Pursuant to Section 136 of the Companies Act, 2013, the financial statements of the subsidiary and joint venture companies are kept for inspection by the shareholders at the Registered Office of the Company. The Company shall provide free of cost, the copy of the financial statements of its subsidiary and joint venture companies to the shareholders upon their request. The statements are also available on the website of the Company www.ambujacement.com under the Investor Relations section.

The consolidated net profit of the Company and its subsidiaries amounted to - 807.88 crores for the corporate financial year ended on 31st December, 2015 as compared to - 1,486.50 crores for the previous year.
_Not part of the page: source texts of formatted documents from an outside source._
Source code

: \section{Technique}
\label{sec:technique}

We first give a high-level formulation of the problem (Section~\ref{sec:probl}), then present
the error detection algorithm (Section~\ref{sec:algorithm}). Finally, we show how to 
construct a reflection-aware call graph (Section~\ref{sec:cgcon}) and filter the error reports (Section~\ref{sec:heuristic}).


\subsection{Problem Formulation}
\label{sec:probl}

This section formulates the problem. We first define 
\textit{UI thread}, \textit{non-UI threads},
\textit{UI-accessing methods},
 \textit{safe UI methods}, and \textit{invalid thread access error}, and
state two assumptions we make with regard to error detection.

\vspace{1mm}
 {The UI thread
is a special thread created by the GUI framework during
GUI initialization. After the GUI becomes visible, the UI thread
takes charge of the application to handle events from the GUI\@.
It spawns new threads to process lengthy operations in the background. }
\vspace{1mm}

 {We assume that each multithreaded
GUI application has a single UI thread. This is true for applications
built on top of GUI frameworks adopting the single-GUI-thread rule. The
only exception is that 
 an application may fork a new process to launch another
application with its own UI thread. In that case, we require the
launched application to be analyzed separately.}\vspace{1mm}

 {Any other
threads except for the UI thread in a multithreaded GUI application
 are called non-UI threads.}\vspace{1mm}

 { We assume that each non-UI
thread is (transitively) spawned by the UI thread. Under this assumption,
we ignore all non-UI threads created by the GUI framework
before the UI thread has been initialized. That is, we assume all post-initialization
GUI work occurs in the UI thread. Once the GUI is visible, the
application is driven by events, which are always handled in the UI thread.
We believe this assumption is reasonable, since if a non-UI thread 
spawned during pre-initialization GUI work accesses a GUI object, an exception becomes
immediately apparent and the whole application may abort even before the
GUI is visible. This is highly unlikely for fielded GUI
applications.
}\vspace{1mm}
24. EQUAL OPPORTUNITY EMPLOYER

The Company has always provided a congenial atmosphere for work to all employees that is free from discrimination and harassment including sexual harassment. It has provided equal opportunities of employment to all without regard to their caste, religion, color, marital status and sex.

25. AWARDS AND ACCOLADES

CORPORATE AWARDS

- Ambuja Cement was awarded the 'Best Sustainability Risk Management Company' of the year be CNBC TV18. The India Risk Management Awards recognizes those organizations and teams that have significantly added to the understanding and practice of risk management in the country.

- Ambuja Cements bagged 'Eco Corporate of the Year 2014' by Yes Bank's Natural Capital Awards: Yes Bank honored corporate and photographers who have exemplified 'action for the environment' in their own capacities.

- CM Sustainability Award 2015 for 'Corporate Excellence-Commendation' for Significant Achievement in category 'A'. Ambuja has bagged this award for the 5th consecutive year.

REGIONAL AWARDS

- Maratha Cement Works (MCW) and Rabriyawas jointly bagged the 2nd prize for Excellence in Water Management & Conservation at the 3rd edition of FICCI Water Awards held in the national capital. This award is yet another recognition of ACL's commitment towards water conservation efforts in keeping with its vision to achieve sustainability.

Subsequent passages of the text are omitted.